Горький согласно кивнул:

– Ничтожными править легче… Я, литератор Пешков, знаю цену своему труду, попробуйте-ка заставить меня сделать то, что не приемлю,

– не выйдет! Кстати, поручик Хорват предлагал, чтобы каждое селение на Руси вело «Книгу живота», рассказы о прижизненных деяниях человека. Но

– чтоб без чиновников! Пусть, говорил, кто угодно пишет – учительство, земцы, но только не подпускать нашего департаментского – все изгадит, оболжет, затолкает в рамки, спущенные из столицы, погубит живое дело…

– Откуда в России такой страх перед чиновной силой, Алексей Максимович?

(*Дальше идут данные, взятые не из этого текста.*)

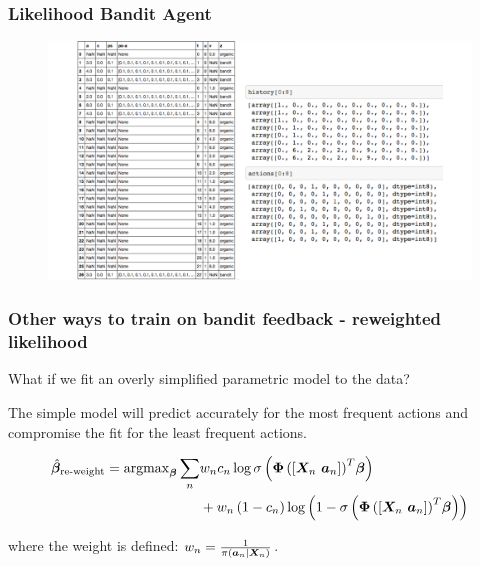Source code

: \begin{frame}
  \frametitle{Likelihood Bandit Agent}
\begin{figure}[h!]
\includegraphics[scale=0.3]{images/feature_engineering.png}
\centering
\end{figure}
\end{frame}





\begin{frame}
  \frametitle{Other ways to train on bandit feedback - reweighted likelihood}

  What if we fit an overly simplified parametric model to the data?
  \pause

  The simple model will predict accurately for the most frequent actions and compromise the fit for the least frequent actions.


\begin{align*}
	\hat{\bm{\beta}}_{\operatorname{re-weight}} =  {\rm argmax}_{\bm{\beta}}
	\sum_n
	& w_n c_n \log \sigma
		\left(
			{\bm{\Phi}
				\left(
					\left[ {\bm{X}}_n ~ {\bm{a}}_n \right]
				\right)
			}^T \bm{\beta}
		\right)  \\
	& + w_n \left( 1-c_n \right)
		\log
			\left(
				1 - \sigma
					\left(
						{\bm{\Phi} \left(
								\left[ {\bm{X}}_n ~ {\bm{a}}_n \right]
							\right)
						}^T \bm{\beta}
					\right)
			\right)
\end{align*}

where the weight is defined: $w_n = \frac{1}{\pi\left( {\bm{a}}_n | {\bm{X}}_n \right)}$.

\end{frame}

– Это, изволите ли видеть, оттого, что история наша совершенно особенная, путаная, трагическая… Если даже здесь, у итальянцев, про англичан и не говорю, чиновник обслуживает людей дела, кои независимы и лишь поэтому инициативно движут промышленность и строительство, то наш думский дьяк и его пореформенное порождение – чиновник призваны мешать появлению сильных и независимых людей хозяйской сметки: конкуренция самодержавию… На Руси возможен один хозяин, помазанник божий, все остальные – вчуже нам. Сильных у нас боятся, из-под контроля выйдут, слишком независимы, а потому дурака и неуча в лоб дураком не назовут, нельзя. Дзержинский усмехнулся:

– Помню, Николенька Воропаев рассказывал мне, из-за чего разошелся с отцом…

– Нуте-ка…

– Он всех и каждого спрашивал: «Как живешь? », влезал в душу, требовал ответа, следил, чтоб никто ни в чем друг от друга не отличался, предписывал, как надобно жить… А разве кто знает – как надобно жить каждому? Никто об этом, кроме самого человека, не знает. Человек рожден, чтоб жить без принуждения, по-своему: я от тебя ничего не требую – и ты ко мне не лезь. Есть закон, он и определяет отношения между соседями… Каждого человека обстругать, словно бревно, чтобы общий дом сложить, – бредовая затея, противуобщественная, ибо отдает мечтательством, которое в государственных делах кончается национальным банкротством…

– Любопытно и верно… Где он сейчас, этот Николенька Воропаев?